**DATA EXCERPTS:**

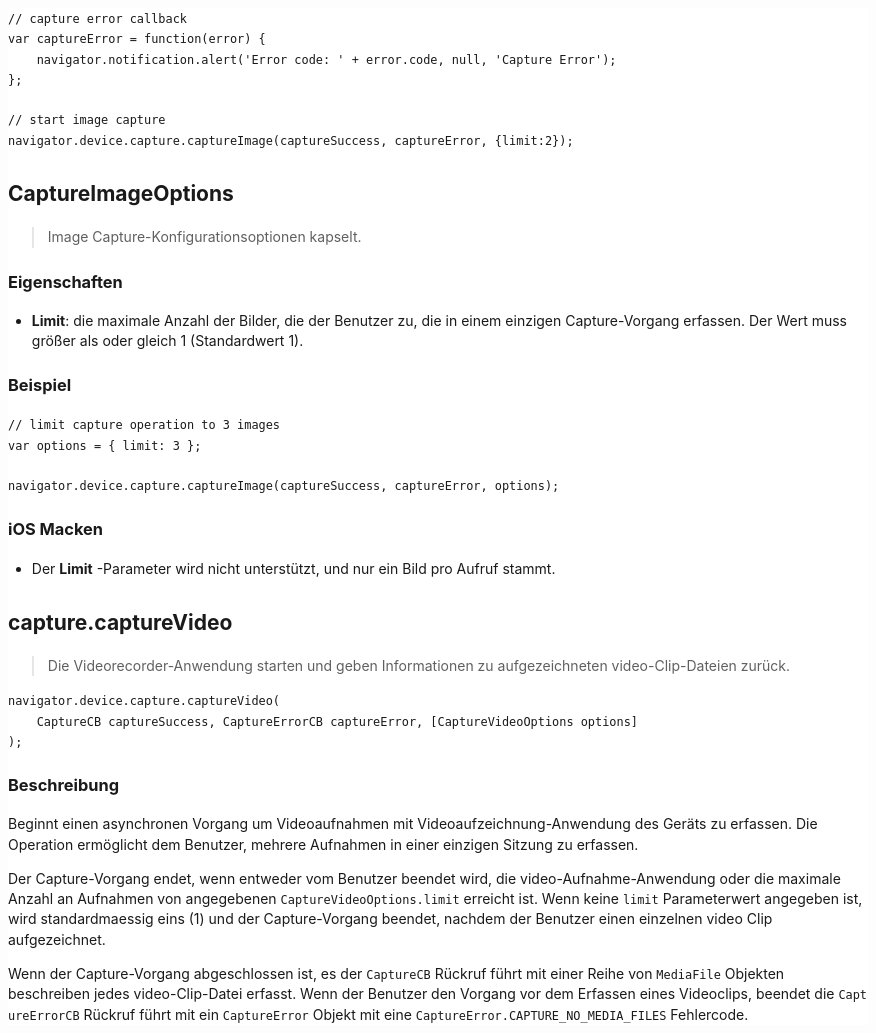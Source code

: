     // capture error callback
    var captureError = function(error) {
        navigator.notification.alert('Error code: ' + error.code, null, 'Capture Error');
    };
    
    // start image capture
    navigator.device.capture.captureImage(captureSuccess, captureError, {limit:2});
    

## CaptureImageOptions

> Image Capture-Konfigurationsoptionen kapselt.

### Eigenschaften

*   **Limit**: die maximale Anzahl der Bilder, die der Benutzer zu, die in einem einzigen Capture-Vorgang erfassen. Der Wert muss größer als oder gleich 1 (Standardwert 1).

### Beispiel

    // limit capture operation to 3 images
    var options = { limit: 3 };
    
    navigator.device.capture.captureImage(captureSuccess, captureError, options);
    

### iOS Macken

*   Der **Limit** -Parameter wird nicht unterstützt, und nur ein Bild pro Aufruf stammt.

## capture.captureVideo

> Die Videorecorder-Anwendung starten und geben Informationen zu aufgezeichneten video-Clip-Dateien zurück.

    navigator.device.capture.captureVideo(
        CaptureCB captureSuccess, CaptureErrorCB captureError, [CaptureVideoOptions options]
    );
    

### Beschreibung

Beginnt einen asynchronen Vorgang um Videoaufnahmen mit Videoaufzeichnung-Anwendung des Geräts zu erfassen. Die Operation ermöglicht dem Benutzer, mehrere Aufnahmen in einer einzigen Sitzung zu erfassen.

Der Capture-Vorgang endet, wenn entweder vom Benutzer beendet wird, die video-Aufnahme-Anwendung oder die maximale Anzahl an Aufnahmen von angegebenen `CaptureVideoOptions.limit` erreicht ist. Wenn keine `limit` Parameterwert angegeben ist, wird standardmaessig eins (1) und der Capture-Vorgang beendet, nachdem der Benutzer einen einzelnen video Clip aufgezeichnet.

Wenn der Capture-Vorgang abgeschlossen ist, es der `CaptureCB` Rückruf führt mit einer Reihe von `MediaFile` Objekten beschreiben jedes video-Clip-Datei erfasst. Wenn der Benutzer den Vorgang vor dem Erfassen eines Videoclips, beendet die `CaptureErrorCB` Rückruf führt mit ein `CaptureError` Objekt mit eine `CaptureError.CAPTURE_NO_MEDIA_FILES` Fehlercode.


 [1]: http://www.ietf.org/rfc/rfc2046.txt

**AIM OF THE EXERCISE:** For this exercise, please output exactly the lines above starting at the line with "pro Aufruf stammt." and ending at the line with "Beginnt einen asynchronen", ends included.

**ANSWER BOX:**
*   Der **Limit** -Parameter wird nicht unterstützt, und nur ein Bild pro Aufruf stammt.

## capture.captureVideo

> Die Videorecorder-Anwendung starten und geben Informationen zu aufgezeichneten video-Clip-Dateien zurück.

    navigator.device.capture.captureVideo(
        CaptureCB captureSuccess, CaptureErrorCB captureError, [CaptureVideoOptions options]
    );
    

### Beschreibung

Beginnt einen asynchronen Vorgang um Videoaufnahmen mit Videoaufzeichnung-Anwendung des Geräts zu erfassen. Die Operation ermöglicht dem Benutzer, mehrere Aufnahmen in einer einzigen Sitzung zu erfassen.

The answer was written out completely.